_What the task asks_: Go through the listing beneath this task and return every line that carries the string "Math".

+-------+

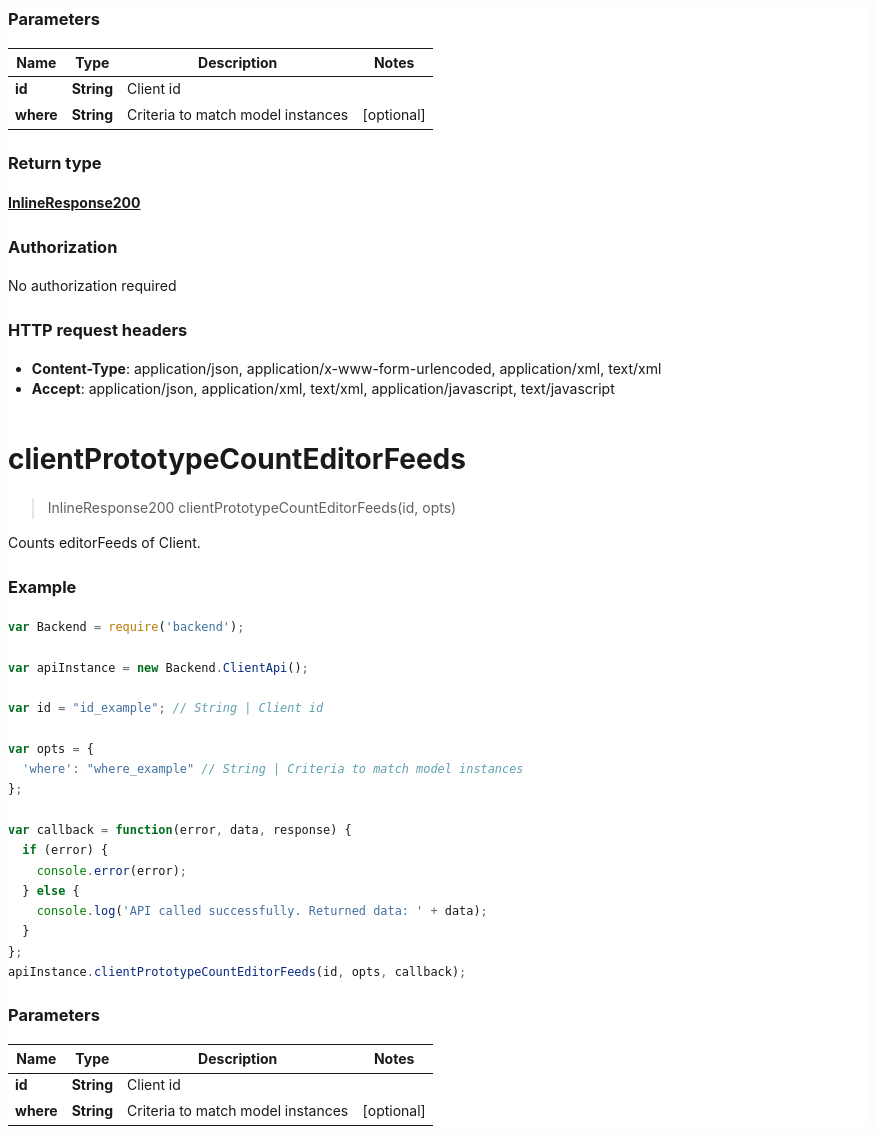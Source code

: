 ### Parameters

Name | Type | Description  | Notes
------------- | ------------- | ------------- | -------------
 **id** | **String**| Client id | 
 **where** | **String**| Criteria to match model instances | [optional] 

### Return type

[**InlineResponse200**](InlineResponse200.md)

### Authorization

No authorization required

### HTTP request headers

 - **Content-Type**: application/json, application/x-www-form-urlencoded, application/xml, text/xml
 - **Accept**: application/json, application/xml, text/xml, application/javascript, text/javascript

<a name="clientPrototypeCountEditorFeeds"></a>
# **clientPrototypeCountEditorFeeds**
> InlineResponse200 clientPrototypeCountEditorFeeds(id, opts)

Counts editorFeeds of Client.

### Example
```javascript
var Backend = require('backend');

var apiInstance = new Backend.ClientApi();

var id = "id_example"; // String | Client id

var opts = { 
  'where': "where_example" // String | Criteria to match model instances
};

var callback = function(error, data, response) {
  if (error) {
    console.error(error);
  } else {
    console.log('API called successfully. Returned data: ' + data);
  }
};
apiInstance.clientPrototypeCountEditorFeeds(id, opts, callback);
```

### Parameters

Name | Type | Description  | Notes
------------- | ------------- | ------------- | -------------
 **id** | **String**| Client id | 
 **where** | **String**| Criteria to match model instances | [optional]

+-------+

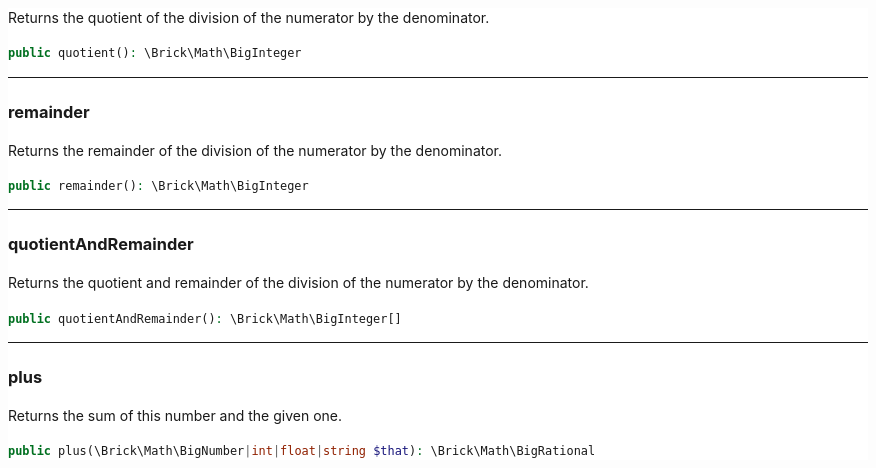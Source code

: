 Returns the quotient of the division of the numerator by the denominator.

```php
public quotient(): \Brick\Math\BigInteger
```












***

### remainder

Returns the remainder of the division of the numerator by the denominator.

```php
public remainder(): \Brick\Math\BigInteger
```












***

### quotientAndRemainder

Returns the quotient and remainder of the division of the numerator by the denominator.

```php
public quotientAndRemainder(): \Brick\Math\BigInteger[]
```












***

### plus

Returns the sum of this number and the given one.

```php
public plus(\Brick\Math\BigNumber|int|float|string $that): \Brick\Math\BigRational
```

+-------+

_Solved problem_:
public quotient(): \Brick\Math\BigInteger
public remainder(): \Brick\Math\BigInteger
public quotientAndRemainder(): \Brick\Math\BigInteger[]
public plus(\Brick\Math\BigNumber|int|float|string $that): \Brick\Math\BigRational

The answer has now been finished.